In lieu of an abstract, here is a brief excerpt of the content:

  • Social Support and Acculturative Stress Among Korean International Students
  • Young-An Ra (bio)

The United States is the most popular destination for international students to achieve their degrees in higher education (McMurtrie, Bollag, & Maslen, 2001); the number of international students in the US has increased continuously during the past decade, from 586,323 in the 2002–2003 academic year to 886,052 in the 2013–2014 academic year (Institute of International Education, 2014). Previous studies have reported that international students in the US experience unique difficulties and acculturative stress related to cultural differences, language barriers, academic pressure, and interpersonal relationships (Mallinckrodt & Leong, 1992). Berry, Kim, Minde, and Mok (1987) defined this acculturative stress as “one kind of stress, that in which the stressors are identified as having their source in the process of acculturation.” (p. 492) Acculturative stress refers to a response by individuals to life events that stem from intercultural contact (Berry, 2006).

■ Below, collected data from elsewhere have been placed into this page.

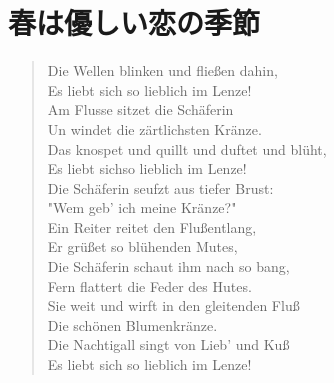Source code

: 
\section{春は優しい恋の季節}

\begin{quote}
Die Wellen blinken und flie{\ss}en dahin, \\
Es liebt sich so lieblich im Lenze! \\
Am Flusse sitzet die Sch{\"a}ferin \\
Un windet die z{\"a}rtlichsten Kr{\"a}nze. \\

Das knospet und quillt und duftet und bl{\"u}ht, \\
Es liebt sichso lieblich im Lenze! \\
Die Sch{\"a}ferin seufzt aus tiefer Brust: \\
"Wem geb' ich meine Kr{\"a}nze?" \\

Ein Reiter reitet den Flu\ss entlang, \\
Er gr{\"u}{\ss}et so bl{\"u}henden Mutes, \\
Die Sch{\"a}ferin schaut ihm nach so bang, \\
Fern flattert die Feder des Hutes. \\

Sie weit und wirft in den gleitenden Flu\ss \\
Die sch{\"o}nen Blumenkr{\"a}nze. \\
Die Nachtigall singt von Lieb' und Ku\ss \\
Es liebt sich so lieblich im Lenze!
\end{quote}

To understand acculturative stress, it is critical to consider the international students’ cultural backgrounds. Researchers (e.g., Mori, 2000; Yang & Clum, 1994) have supported that students from Asia have reported more acculturative stress than European international students, because there is a greater cultural difference between Asian cultures and American culture. In addition, past studies (e.g., Bhattacharya, 1998; Trimble, 1995) have posited that subgroup differences among the Asian students should be emphasized; hence, all Asians cannot be treated as a homogeneous group. Some research (e.g., Mori, 2000; Ra, 2014) has been done on acculturative stress in Asian or East Asian international students, but [End Page 885] few studies have been conducted acculturative stress in Korean international students. A focus on Korean international students is important because the number of Korean international students in the US has grown rapidly from only 290 in 1979 (Klineberg & Hull, 1979) to 68,047 in 2013–2014 (Institute of International Education, 2014). In addition, Kim and Ra (2015) noted that South Korean international students have reported significant stress while in the US, although they are one of the most well-adjusted and highest achieving populations in the US.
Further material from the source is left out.